Political Notes: Norman’s Defeat
Norman St. John Stevas, as might be expected about anyone with a name like that, is well known for his sense of humour. At least, much of what he says matches the soppy grin he perpetually carries about on his face.
Whatever he has. he probably needed all of it when he was abruptly sacked in Thatcher’s first reshuffle of her government. In fact the whole thing had its funny side because when she fired Stevas Thatcher sent him a lovely letter telling him what a splendid chap he is and what valuable work he has done in the government. If a management did that on the factory floor the Industrial Tribunals would be swamped with complaints about unfair dismissal.
However, Norman added to the hilarity by declaring himself a devotee of “. . . compassionate, caring, one-nation Conservatism” and promising to keep up a fight for this. One problem he will obviously have will be knowing just what he is fighting for, since there can’t be anyone who is confident about the meaning of the phrase. Stevas is in immediate danger of becoming lost in the forest of meaningless verbiage which is the political terminology of capitalism.
Whatever is meant by “one nation”, it clearly doesn’t exist in a society which is founded on the privileged standing of a parasitic minority over that of the useful, working, producing majority. It is no more than a catch phrase intended to hide the realities of capitalism’s opposites of riches and poverty and at that it is transparently bogus.
But connoisseurs of such deceits need not fear. Norman’s dismissal doesn’t have to harm his ambitions, especially if he becomes a leader of the growing Tory unease at Thatcher’s performance. We may even end up with him as another in the line of “one nation” Conservative Prime Ministers. And we will need a sense of humour to survive that.
With the return from Europe of Roy Jenkins, like a messiah come back from the wilderness, or wherever messiahs come back from, the prospects for the formation of a new Centre Party in Britain begin to look firmer. Of course it will be a pretty big job starting up a new organisation aiming at the immediate capture of political power against the might of the Labour and Conservative parties. And if that doesn’t leave Jenkins with enough problems there is Lord George Brown promising that if a Centre Party is formed he will be one of the first to join.
A few Labour MPs are also lining up for a seat on what they hope will he a runaway bandwagon, even it it is a bit early to get in their bid for a job. Mike Thomas is one, declaring himself in the Co-operative News — although whether anyone actually reads that journal is another matter. Roy Mason and Tom Ellis are others who are threatening to recast the entire face of British politics and then of course there is the famous, if less predictable. Gang of Three. ‘This dazzling array of talent is banking on popular disillusionment with Labour policies persuading workers that capitalism would be more tolerable if it were administered, not from the “left” or the “right”, but from the “centre”.

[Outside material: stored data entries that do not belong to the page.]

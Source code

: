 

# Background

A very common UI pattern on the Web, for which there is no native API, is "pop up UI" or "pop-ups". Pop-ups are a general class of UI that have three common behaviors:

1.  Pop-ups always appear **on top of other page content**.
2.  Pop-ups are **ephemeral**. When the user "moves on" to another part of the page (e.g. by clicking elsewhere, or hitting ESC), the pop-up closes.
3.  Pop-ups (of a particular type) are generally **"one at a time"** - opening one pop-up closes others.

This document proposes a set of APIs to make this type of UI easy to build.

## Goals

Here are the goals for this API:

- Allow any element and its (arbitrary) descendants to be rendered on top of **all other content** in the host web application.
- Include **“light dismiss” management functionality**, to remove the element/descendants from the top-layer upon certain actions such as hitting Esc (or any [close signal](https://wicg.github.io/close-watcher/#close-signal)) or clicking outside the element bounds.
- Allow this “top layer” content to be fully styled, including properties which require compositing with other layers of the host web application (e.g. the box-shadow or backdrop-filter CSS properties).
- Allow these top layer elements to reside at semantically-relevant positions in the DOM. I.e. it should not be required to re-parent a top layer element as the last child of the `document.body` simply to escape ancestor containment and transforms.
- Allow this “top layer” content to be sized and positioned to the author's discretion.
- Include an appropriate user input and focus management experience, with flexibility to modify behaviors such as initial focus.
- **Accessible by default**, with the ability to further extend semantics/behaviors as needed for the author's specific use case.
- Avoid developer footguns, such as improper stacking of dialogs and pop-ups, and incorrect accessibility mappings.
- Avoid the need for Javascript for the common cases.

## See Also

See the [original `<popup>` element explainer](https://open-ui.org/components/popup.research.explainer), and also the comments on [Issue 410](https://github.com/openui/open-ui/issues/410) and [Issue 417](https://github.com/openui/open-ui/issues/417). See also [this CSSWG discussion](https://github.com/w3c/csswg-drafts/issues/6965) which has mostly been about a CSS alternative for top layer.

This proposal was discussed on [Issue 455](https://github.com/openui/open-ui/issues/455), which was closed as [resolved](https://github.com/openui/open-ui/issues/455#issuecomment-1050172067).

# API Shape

Nobody has actually decided what these terms mean nor where, say, the “left” ends and the “centre” begins. The problem is that in essentials there is no difference between them other than perhaps an ephemeral emphasis on a particular ailment of capitalism or on a personality.
Experience tells us that “left wing” ministers run capitalism very much like “right wingers’’ and that, whatever label is stuck on a government when it takes office in practice it is very little different from others with different labels—and it often ends up with the opposite label to the one it began with. This has little or nothing to do with the personnel of a government: it is simply that the capitalist system can be run in only one way — against the interests of the majority of its people.

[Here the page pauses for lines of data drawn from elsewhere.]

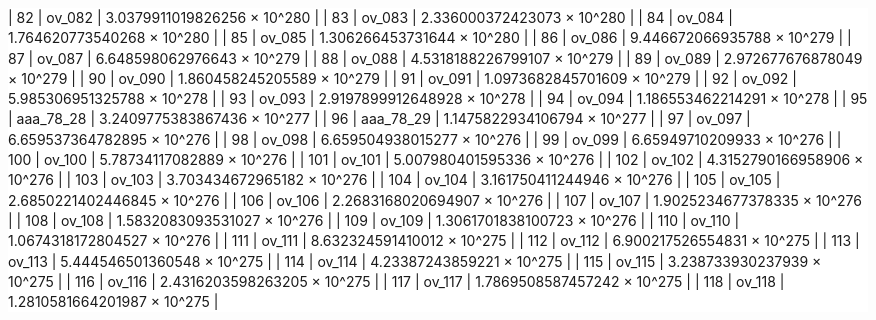 | 82 | ov_082 | 3.0379911019826256 × 10^280 |
| 83 | ov_083 | 2.336000372423073 × 10^280 |
| 84 | ov_084 | 1.764620773540268 × 10^280 |
| 85 | ov_085 | 1.306266453731644 × 10^280 |
| 86 | ov_086 | 9.446672066935788 × 10^279 |
| 87 | ov_087 | 6.648598062976643 × 10^279 |
| 88 | ov_088 | 4.5318188226799107 × 10^279 |
| 89 | ov_089 | 2.972677676878049 × 10^279 |
| 90 | ov_090 | 1.860458245205589 × 10^279 |
| 91 | ov_091 | 1.0973682845701609 × 10^279 |
| 92 | ov_092 | 5.985306951325788 × 10^278 |
| 93 | ov_093 | 2.9197899912648928 × 10^278 |
| 94 | ov_094 | 1.186553462214291 × 10^278 |
| 95 | aaa_78_28 | 3.2409775383867436 × 10^277 |
| 96 | aaa_78_29 | 1.1475822934106794 × 10^277 |
| 97 | ov_097 | 6.659537364782895 × 10^276 |
| 98 | ov_098 | 6.659504938015277 × 10^276 |
| 99 | ov_099 | 6.65949710209933 × 10^276 |
| 100 | ov_100 | 5.78734117082889 × 10^276 |
| 101 | ov_101 | 5.007980401595336 × 10^276 |
| 102 | ov_102 | 4.3152790166958906 × 10^276 |
| 103 | ov_103 | 3.703434672965182 × 10^276 |
| 104 | ov_104 | 3.161750411244946 × 10^276 |
| 105 | ov_105 | 2.6850221402446845 × 10^276 |
| 106 | ov_106 | 2.2683168020694907 × 10^276 |
| 107 | ov_107 | 1.9025234677378335 × 10^276 |
| 108 | ov_108 | 1.5832083093531027 × 10^276 |
| 109 | ov_109 | 1.3061701838100723 × 10^276 |
| 110 | ov_110 | 1.0674318172804527 × 10^276 |
| 111 | ov_111 | 8.632324591410012 × 10^275 |
| 112 | ov_112 | 6.900217526554831 × 10^275 |
| 113 | ov_113 | 5.444546501360548 × 10^275 |
| 114 | ov_114 | 4.23387243859221 × 10^275 |
| 115 | ov_115 | 3.238733930237939 × 10^275 |
| 116 | ov_116 | 2.4316203598263205 × 10^275 |
| 117 | ov_117 | 1.7869508587457242 × 10^275 |
| 118 | ov_118 | 1.2810581664201987 × 10^275 | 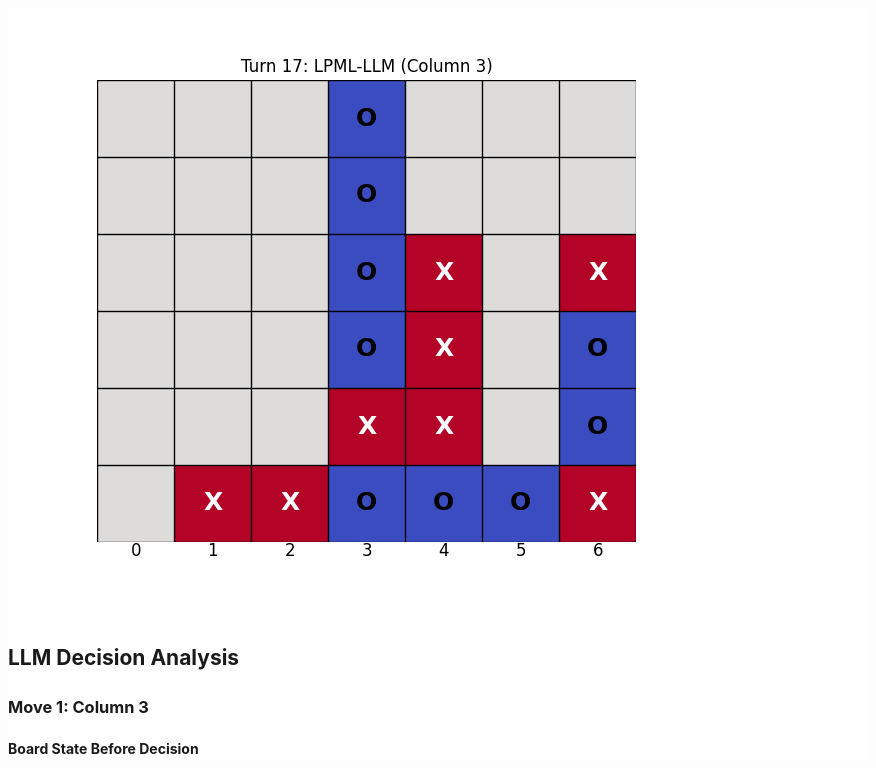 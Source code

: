 ![Board State](./boards/turn_17_board.png)

## LLM Decision Analysis

### Move 1: Column 3

#### Board State Before Decision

So if Jenkins does ever make Number Ten from the Centre, we shall hardly notice the difference. His journey from Brussels is not necessary.
As the new season of explosives by mail order gets under way, we might anyday find that the 1981 publicity slogan for the Post Office will be that “Someone, somewhere, wants a letter bomb from you”.

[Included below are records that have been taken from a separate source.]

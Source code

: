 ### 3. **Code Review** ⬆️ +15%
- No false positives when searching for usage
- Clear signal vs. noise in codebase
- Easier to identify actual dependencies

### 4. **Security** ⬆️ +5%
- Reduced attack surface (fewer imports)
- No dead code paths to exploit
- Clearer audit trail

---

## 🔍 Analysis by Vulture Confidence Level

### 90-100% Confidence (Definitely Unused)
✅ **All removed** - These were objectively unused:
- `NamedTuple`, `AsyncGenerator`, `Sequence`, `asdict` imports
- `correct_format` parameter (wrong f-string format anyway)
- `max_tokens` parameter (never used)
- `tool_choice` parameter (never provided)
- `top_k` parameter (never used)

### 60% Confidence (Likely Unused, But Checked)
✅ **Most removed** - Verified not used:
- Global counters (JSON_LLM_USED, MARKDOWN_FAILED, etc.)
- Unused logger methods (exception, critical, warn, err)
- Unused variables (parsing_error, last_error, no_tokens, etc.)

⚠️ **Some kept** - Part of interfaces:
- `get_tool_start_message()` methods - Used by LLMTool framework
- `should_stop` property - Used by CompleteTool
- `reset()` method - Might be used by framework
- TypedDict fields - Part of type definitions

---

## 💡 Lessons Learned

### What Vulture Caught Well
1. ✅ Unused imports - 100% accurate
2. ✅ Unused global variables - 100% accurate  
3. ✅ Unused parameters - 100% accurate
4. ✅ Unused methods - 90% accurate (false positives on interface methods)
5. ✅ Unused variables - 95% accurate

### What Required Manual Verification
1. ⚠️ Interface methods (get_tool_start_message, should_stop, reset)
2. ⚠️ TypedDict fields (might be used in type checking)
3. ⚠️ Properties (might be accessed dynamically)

There was, let us say straight away, absolutely no substance in the scurrilous rumour that the recent example of such missives, addressed to Margaret Thatcher, was sent by the reshuffled Cabinet Wets. At the current rate of postal charges they would have needed a whip round to pay for it, which might have been difficult at their lower wages.
What on earth do these bombers think they are doing? Do they seriously believe that if they had killed or injured Thatcher it would have made the slightest difference to the way British capitalism operates? Do they think there would not have been someone ready to take her place, at the head of a Tory government? Do they delude themselves that it would even have damaged the Tory Party? Or done anything at all to convince the working class that they should stop giving their support to capitalism?
In reality such acts of political terrorism have the opposite effect. Firstly, as they arouse sympathy for the victims and for what they stand for; as the IRA know only too well, martyrdom is a seductive vote catcher. They encourage an official state reaction against the terrorists, which can damage working class political freedom—witness the repressive Prevention of Terrorism Act, rushed through by “liberal” Home Secretary Roy Jenkins immediately after the Birmingham pub bombings.
Finally, terrorism obscures the essential issue that the policies of capitalist parties exist and operate only because the working class support the system. That support is a matter of ideas and those ideas must change before capitalism will end. There is no evidence that this change will happen under the pressure of violence, however it is delivered.